The Case Against Mukasey


President George W. Bush announced his nominee for the new U.S. attorney general, retired New York judge, Michael Mukasey (left) on Sept. 17. (Chuck Kennedy/MCT)

Published: November 15, 2007

“Mukasey” and “waterboarding” have become synonymous words these past few weeks. One is a Federal Judge appointed by the Bush administration and confirmed by the Senate to the position of attorney general. The other is an interrogation tactic that invokes disturbing images of a suspect in a black hood, strapped and gasping for breath. What brings them together? Michael Mukasey refused to classify waterboarding as a form of torture during his Senate Judiciary Committee hearing. Now, the press and many members of the Senate use the waterboarding excuse as a powerful and convenient veil to cloak their true fears: a further expansion of executive power under a president who has already abused his authority. On Nov. 6, the Senate Judiciary Committee voted 11 to 8, in favor of his nomination. Despite much opposition, Mukasey, President Bush’s nominee for attorney general received full confirmation in the Senate on Nov. 8, with a 53 to 40 vote.

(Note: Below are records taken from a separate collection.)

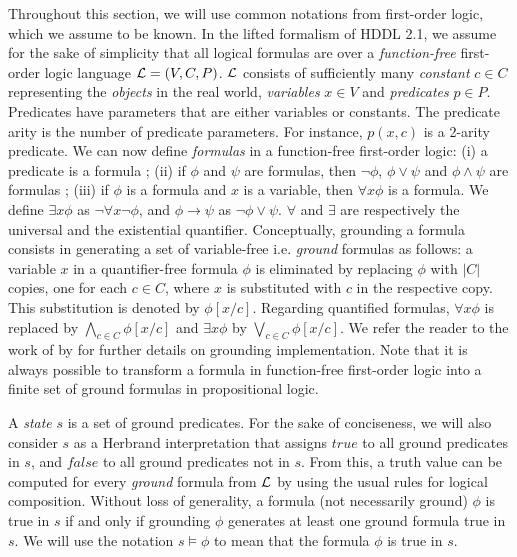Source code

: \documentclass[letterpaper]{article} %
\begin{document}
Throughout this section, we will use common notations from first-order logic, which we assume to be known. In the lifted formalism of HDDL 2.1, we assume for the sake of simplicity that all logical formulas are over a {\it function-free} first-order logic language ${\cal{L}} = (V, C, P)$. ${\cal{L}}$ consists of sufficiently many {\it constant} $c \in C$ representing the {\it objects} in the real world, {\it variables} $x \in V$ and {\it predicates} $p \in P$. Predicates have parameters that are either variables or constants. The predicate arity is the number of predicate parameters. For instance, $p(x, c)$ is a 2-arity predicate. We can now define {\it formulas} in a function-free first-order logic: (i) a predicate is a formula ; (ii) if ${\phi}$ and ${\psi}$ are formulas, then $\neg \phi$, $\phi \vee \psi$ and $\phi \wedge \psi$ are formulas ; (iii) if $\phi$ is a formula and $x$ is a variable, then $\forall x \phi$ is a formula. We define $\exists x \phi$ as $\neg \forall x \neg \phi$, and $\phi \rightarrow \psi$ as $\neg \phi \vee \psi$. $\forall$ and $\exists$ are respectively the universal and the existential quantifier. Conceptually, grounding a formula consists in generating a set of variable-free i.e. {\it ground} formulas \cite{helmert} as follows: a variable $x$ in a quantifier-free formula $\phi$ is eliminated by replacing $\phi$ with $|C|$ copies, one for each $c \in C$, where $x$ is substituted with $c$ in the respective copy. This substitution is denoted by $\phi[x/c]$. Regarding quantified formulas, $\forall x \phi$ is replaced by $\bigwedge_{c \in C} \phi[x/c]$ and $\exists x \phi$ by $\bigvee_{c \in C} \phi[x/c]$. We refer the reader to the work of by \citet{behnke20,ramoul17} for further details on grounding implementation. Note that it is always possible to transform a formula in function-free first-order logic into a finite set of ground formulas in propositional logic.

A {\it state} $s$ is a set of ground predicates. For the sake of conciseness, we will also consider $s$ as a Herbrand interpretation that assigns $true$ to all ground predicates in $s$, and $false$ to all ground predicates not in $s$. From this, a truth value can be computed for every {\it ground} formula from ${\cal{L}}$ by using the usual rules for logical composition.
Without loss of generality, a formula (not necessarily ground) $\phi$ is true in $s$ if and only if grounding $\phi$ generates at least one ground formula true in $s$. We will use the notation $s \models \phi$ to mean that the formula $\phi$ is true in $s$.
\end{document}
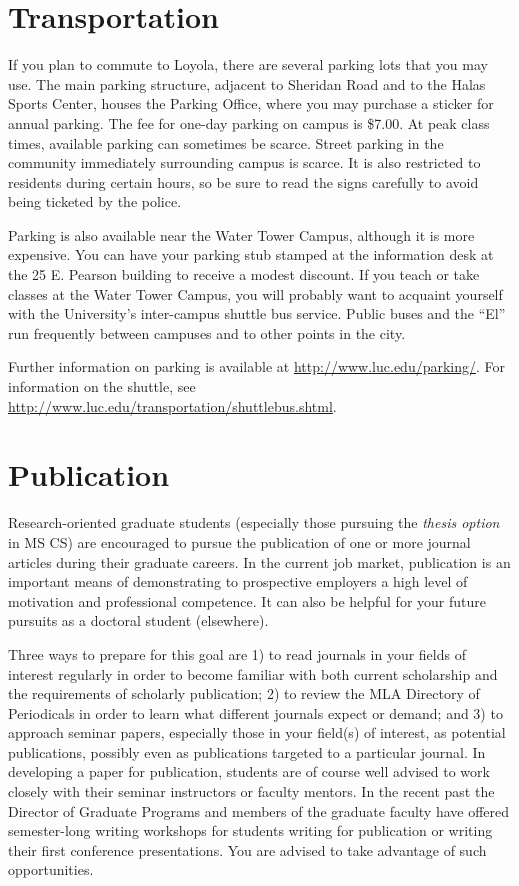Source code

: \documentclass[letterpaper,10pt,english]{sphinxmanual}
\begin{document}
\section{Transportation}
\label{general:transportation}
If you plan to commute to Loyola, there are several parking lots that you may use. The main parking structure, adjacent to Sheridan Road and to the Halas Sports Center, houses the Parking Office, where you may purchase a sticker for annual parking. The fee for one-day parking on campus is \$7.00. At peak class times, available parking can sometimes be scarce. Street parking in the community immediately surrounding campus is scarce. It is also restricted to residents during certain hours, so be sure to read the signs carefully to avoid being ticketed by the police.

Parking is also available near the Water Tower Campus, although it is more expensive. You can have your parking stub stamped at the information desk at the 25 E. Pearson building to receive a modest discount. If you teach or take classes at the Water Tower Campus, you will probably want to acquaint yourself with the University’s inter-campus shuttle bus service. Public buses and the “El” run frequently between campuses and to other points in the city.

Further information on parking is available at \href{http://www.luc.edu/parking/}{http://www.luc.edu/parking/}.
For information on the shuttle, see \href{http://www.luc.edu/transportation/shuttlebus.shtml}{http://www.luc.edu/transportation/shuttlebus.shtml}.


\section{Publication}
\label{general:publication}
Research-oriented graduate students (especially those pursuing the \emph{thesis option} in MS CS) are encouraged to pursue the publication of one or more journal articles during their graduate careers. In the current job market, publication is an important means of demonstrating to prospective employers a high level of motivation and professional competence. It can also be helpful for your future pursuits as a doctoral student (elsewhere).

Three ways to prepare for this goal are 1) to read journals in your fields of interest regularly in order to become familiar with both current scholarship and the requirements of scholarly publication; 2) to review the MLA Directory of Periodicals in order to learn what different journals expect or demand; and 3) to approach seminar papers, especially those in your field(s) of interest, as potential publications, possibly even as publications targeted to a particular journal. In developing a paper for publication, students are of course well advised to work closely with their seminar instructors or faculty mentors. In the recent past the Director of Graduate Programs and members of the graduate faculty have offered semester-long writing workshops for students writing for publication or writing their first conference presentations. You are advised to take advantage of such opportunities.
\end{document}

This initial nod of approval given last week could not have been possible without two Democrats, Chuck Schumer from New York and Barbara Feinstein from California, who joined with all of the panel’s Republicans in the vote. Many other Democratic senators, however, take issue with Judge Mukasey regarding his statements on waterboarding. Although Mukasey has called waterboarding “repugnant,” he has said that he cannot judge the legality of the issue until he has access to classified information about such interrogation techniques.  While the press had exclusively cited the waterboarding issue as the main challenge to Mukasey’s nomination, at stake are much deeper problems. Both Republican and Democratic senators are also concerned with Judge Mukasey’s view of law, regarding his embrace of expanded wartime powers for the president. These senators fear an expansion of executive power under a president who has already extended his authority. During Mukasey’s confirmation hearings, he was unusually hesitant when answering questions about the limits of executive power. When asked whether the president is required to obey federal statutes, Judge Mukasey replied, “That would depend on whether what goes outside the statute nonetheless lies within the authority of the president to defend the country.” This is a dangerous statement, which violates the most fundamental principle of the Constitution; everyone, including the commander in chief, is subject to the rule of law. Mukasey also hinted that warrantless wiretapping might be proved legal under the Constitution.  Michael Mukasey, nominated to the federal bench by President Reagan, has 18 years of service as a federal judge. Mukasey presided over the 1995 trial of the ten individuals accused of plotting terrorist attacks in New York City, and sentenced Omar Abdel Rahman to life in prison for his involvement in the 1992 World Trade Center bombing. Despite the qualms over his statements regarding torture and executive power, Judge Mukasey did win the full Senate vote on his nomination, within a few weeks. Although Democrats were split on Mukasey’s nomination, many view him as the best prospective attorney general that this administration will have  nominated.